Ecco quindi che Luis Scola, che nei Rockets non è certo il giocatore franchigia nonostante il suo peso specifico continui ad aumentare, con oltre 27 punti a partita, è sicuramente il leader dell’Argentina in questo Mondiale, soprattutto per l’assenza di Ginobili e Nocioni.
Così come Tiago Splitter, che da quest’anno giocherà per i San Antonio Spurs ma dubito diventerà il nuovo Duncan, e che ieri sera ha fatto dannare Odom, Chandler e chiunque abbia provato a difendere su di lui con il suo Brasile.
Ma ancora, la situazione di Kleiza è addirittura paradossale: arrivato in NBA con i Nuggets, dopo un paio di buone stagioni in cui era diventato il sesto uomo della squadra ha scelto di tornare in Europa, per cercare di vincere qualcosa all’Olympiacos (ma soprattutto per i bei euro che gli venivano accreditati nel conto); ora, dopo un bel po’ di delusioni è tornato negli States, anzi in Canada, con i Toronto Raptors, dopo che i Nuggets hanno deciso di non pareggiare l’offerta presentata dalla franchigia canadese. In coppia con Bargnani riuscirà a portare in alto Toronto? Intanto lo sta facendo con la Lituania, visti i 22.5 punti e 9 rimbalzi di media messi a referto finora.

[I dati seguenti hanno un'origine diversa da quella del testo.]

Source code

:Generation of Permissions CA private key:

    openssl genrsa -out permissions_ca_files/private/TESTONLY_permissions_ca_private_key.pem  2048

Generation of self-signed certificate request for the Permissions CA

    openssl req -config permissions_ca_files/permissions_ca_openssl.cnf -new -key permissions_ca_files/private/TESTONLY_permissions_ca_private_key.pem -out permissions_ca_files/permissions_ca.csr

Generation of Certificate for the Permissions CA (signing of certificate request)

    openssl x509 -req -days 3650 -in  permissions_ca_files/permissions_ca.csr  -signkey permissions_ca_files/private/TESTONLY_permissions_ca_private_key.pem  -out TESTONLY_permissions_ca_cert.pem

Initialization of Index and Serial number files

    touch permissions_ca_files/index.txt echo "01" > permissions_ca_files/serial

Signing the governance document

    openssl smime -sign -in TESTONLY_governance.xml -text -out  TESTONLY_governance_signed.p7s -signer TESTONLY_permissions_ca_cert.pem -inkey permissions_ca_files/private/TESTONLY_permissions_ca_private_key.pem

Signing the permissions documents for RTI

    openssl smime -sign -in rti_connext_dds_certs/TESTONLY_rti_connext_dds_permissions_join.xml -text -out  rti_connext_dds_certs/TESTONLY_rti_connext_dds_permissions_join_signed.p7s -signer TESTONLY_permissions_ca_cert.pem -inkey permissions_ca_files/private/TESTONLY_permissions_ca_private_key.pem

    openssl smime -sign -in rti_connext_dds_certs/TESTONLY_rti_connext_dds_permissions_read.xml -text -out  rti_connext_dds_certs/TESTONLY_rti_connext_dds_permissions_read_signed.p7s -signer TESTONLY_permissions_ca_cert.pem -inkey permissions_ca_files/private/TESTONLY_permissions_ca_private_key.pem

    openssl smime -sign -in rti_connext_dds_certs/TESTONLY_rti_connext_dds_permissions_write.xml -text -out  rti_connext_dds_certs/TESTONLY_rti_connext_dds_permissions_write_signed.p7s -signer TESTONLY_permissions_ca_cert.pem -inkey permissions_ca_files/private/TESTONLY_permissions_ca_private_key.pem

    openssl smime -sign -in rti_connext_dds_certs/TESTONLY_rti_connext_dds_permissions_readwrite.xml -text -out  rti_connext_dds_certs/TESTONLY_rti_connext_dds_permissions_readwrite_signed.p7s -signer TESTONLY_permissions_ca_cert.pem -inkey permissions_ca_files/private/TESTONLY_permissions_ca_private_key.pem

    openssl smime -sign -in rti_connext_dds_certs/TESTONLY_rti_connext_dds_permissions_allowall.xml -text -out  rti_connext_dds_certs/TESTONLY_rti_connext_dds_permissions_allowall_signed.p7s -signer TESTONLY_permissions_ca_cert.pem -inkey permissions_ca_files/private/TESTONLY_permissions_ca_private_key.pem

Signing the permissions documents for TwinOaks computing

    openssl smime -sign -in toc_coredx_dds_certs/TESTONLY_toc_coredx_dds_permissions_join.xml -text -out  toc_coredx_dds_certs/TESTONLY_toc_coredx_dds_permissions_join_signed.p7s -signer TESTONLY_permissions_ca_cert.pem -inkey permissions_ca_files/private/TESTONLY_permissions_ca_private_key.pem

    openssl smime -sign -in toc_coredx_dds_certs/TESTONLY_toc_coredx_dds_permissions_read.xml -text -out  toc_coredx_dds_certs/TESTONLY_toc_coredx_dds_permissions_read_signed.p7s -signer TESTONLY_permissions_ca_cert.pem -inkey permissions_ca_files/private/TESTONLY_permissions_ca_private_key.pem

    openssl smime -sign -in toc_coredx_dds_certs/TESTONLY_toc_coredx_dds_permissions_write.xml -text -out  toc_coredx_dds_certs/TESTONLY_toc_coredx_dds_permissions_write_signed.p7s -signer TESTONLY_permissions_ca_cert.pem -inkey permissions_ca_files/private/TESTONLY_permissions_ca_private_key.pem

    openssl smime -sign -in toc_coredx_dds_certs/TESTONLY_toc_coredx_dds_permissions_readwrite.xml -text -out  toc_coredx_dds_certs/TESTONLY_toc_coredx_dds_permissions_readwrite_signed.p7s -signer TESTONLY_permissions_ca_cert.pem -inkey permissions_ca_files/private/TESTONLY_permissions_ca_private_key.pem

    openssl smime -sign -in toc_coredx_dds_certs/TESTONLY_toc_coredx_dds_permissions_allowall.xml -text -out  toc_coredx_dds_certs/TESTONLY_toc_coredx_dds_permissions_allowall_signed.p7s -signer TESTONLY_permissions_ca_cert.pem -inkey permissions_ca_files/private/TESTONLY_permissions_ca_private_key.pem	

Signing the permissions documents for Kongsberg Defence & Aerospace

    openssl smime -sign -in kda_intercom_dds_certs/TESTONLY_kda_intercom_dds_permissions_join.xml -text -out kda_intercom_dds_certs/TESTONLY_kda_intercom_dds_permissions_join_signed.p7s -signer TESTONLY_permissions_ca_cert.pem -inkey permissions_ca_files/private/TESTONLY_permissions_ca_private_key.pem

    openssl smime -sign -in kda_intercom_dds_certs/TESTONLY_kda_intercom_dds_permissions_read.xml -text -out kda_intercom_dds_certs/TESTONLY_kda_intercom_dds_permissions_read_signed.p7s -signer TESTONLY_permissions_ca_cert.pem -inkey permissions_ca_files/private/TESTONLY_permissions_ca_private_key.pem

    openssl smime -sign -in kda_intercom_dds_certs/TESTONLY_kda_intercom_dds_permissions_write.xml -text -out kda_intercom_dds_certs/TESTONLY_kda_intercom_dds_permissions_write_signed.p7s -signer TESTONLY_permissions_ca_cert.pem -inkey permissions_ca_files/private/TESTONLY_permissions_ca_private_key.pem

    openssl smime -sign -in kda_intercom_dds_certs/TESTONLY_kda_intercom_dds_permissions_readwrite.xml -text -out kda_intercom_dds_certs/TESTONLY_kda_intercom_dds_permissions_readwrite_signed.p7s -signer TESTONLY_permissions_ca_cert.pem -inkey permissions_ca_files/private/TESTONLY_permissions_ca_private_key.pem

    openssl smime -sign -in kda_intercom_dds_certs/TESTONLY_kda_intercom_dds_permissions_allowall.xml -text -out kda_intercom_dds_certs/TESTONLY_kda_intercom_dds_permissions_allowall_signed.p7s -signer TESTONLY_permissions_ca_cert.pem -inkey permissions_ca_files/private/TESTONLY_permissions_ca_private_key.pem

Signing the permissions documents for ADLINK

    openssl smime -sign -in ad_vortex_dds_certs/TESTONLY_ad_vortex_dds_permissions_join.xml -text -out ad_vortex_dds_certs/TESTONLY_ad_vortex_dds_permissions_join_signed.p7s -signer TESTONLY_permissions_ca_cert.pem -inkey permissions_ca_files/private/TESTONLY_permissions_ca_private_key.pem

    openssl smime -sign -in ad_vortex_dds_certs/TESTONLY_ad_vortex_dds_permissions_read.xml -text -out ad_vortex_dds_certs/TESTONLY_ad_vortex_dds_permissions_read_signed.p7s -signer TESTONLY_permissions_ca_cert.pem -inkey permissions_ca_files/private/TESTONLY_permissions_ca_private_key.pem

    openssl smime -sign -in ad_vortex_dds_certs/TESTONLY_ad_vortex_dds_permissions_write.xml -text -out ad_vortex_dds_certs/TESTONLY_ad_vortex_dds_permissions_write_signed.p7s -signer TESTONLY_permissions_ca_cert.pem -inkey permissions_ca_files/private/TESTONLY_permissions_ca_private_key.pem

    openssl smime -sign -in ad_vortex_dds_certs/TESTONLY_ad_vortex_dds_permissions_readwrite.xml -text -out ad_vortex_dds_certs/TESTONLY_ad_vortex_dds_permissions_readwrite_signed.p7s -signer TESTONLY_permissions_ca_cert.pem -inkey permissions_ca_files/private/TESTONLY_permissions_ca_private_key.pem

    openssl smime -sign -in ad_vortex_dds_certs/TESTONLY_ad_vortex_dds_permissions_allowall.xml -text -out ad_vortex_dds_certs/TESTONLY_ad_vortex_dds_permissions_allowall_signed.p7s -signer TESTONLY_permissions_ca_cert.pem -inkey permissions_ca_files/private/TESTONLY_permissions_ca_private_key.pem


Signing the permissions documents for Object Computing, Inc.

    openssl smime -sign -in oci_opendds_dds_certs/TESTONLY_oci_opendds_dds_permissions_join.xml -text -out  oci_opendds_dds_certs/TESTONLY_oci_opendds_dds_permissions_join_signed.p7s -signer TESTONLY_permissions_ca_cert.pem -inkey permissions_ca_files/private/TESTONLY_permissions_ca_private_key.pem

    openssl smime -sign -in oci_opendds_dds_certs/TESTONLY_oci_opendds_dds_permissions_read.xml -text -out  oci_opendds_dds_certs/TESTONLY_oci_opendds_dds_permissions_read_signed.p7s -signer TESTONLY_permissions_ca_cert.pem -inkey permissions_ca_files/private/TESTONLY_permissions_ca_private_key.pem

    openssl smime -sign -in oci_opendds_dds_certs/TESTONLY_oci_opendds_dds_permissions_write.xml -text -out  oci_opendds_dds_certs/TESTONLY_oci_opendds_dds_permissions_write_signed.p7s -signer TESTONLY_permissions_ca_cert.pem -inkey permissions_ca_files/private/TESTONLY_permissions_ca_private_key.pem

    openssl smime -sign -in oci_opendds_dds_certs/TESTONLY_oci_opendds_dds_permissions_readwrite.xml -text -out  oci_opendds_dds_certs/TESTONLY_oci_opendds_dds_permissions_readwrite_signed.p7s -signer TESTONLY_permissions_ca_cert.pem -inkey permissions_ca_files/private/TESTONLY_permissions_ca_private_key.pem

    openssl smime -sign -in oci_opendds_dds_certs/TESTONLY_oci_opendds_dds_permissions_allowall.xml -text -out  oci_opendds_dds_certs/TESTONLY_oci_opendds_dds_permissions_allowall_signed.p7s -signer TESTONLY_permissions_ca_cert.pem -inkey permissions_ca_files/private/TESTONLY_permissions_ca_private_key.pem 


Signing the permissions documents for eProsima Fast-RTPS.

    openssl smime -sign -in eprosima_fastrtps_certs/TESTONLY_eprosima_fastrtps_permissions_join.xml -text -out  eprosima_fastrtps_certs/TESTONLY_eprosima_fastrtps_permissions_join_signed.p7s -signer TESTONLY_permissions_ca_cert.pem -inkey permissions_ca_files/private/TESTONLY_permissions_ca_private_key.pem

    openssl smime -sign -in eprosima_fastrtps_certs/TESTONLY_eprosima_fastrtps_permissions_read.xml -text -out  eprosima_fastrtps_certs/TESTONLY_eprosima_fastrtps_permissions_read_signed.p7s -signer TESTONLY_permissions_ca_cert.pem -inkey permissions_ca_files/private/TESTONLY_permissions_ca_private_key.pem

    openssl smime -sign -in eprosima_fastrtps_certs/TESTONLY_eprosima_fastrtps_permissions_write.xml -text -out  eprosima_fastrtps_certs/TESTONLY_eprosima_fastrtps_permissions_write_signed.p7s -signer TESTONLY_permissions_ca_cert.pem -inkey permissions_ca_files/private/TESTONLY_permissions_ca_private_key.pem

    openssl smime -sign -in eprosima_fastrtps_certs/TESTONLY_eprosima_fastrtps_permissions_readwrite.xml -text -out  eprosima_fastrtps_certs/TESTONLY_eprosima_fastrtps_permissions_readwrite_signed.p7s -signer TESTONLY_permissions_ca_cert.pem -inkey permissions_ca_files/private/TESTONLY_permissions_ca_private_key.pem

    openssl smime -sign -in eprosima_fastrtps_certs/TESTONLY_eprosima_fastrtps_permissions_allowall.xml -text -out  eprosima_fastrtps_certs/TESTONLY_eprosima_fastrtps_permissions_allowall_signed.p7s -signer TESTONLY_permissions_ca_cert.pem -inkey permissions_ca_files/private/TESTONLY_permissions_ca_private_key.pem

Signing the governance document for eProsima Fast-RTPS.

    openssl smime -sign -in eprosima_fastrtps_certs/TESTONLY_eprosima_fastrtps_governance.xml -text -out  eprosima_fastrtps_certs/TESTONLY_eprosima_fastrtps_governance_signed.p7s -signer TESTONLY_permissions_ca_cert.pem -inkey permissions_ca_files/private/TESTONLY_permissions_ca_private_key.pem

In sostanza, tutte le competizioni FIBA e l’NBA sono fondamentalmente differenti per molti aspetti, tra cui anche il modo di interpretare le partite e di scegliere i giocatori: per intenderci i giocatori della nazionale sono scelti tra un limitato numero di talenti disponibili a differenza delle squadre professionistiche.
Non penso che Carlisle inizierà a mettere Ian Mahinmi titolare nei Mavericks al posto di Nowitzki, anche se il francese sta giocando bene in queste prime partite.
Allo stesso tempo, il Mondiale è un’importante passerella per dimostrare i propri miglioramenti o per farsi conoscere da un pubblico più ampio; ad esempio, Goran Dragic sta mantenendo le promesse fatte verso il finale di stagione ai Suns. Sicuramente provare di saper gestire la pressione anche in queste competizioni, aumenta la credibilità in NBA, non una cosa facile da ottenere.
Quindi la verità sta come al solito nel mezzo tra il livello del Mondiale, certamente inferiore a quello NBA per talento puro, e la possibilità indubbia di migliorare durante il Mondiale stesso e di dimostrarlo.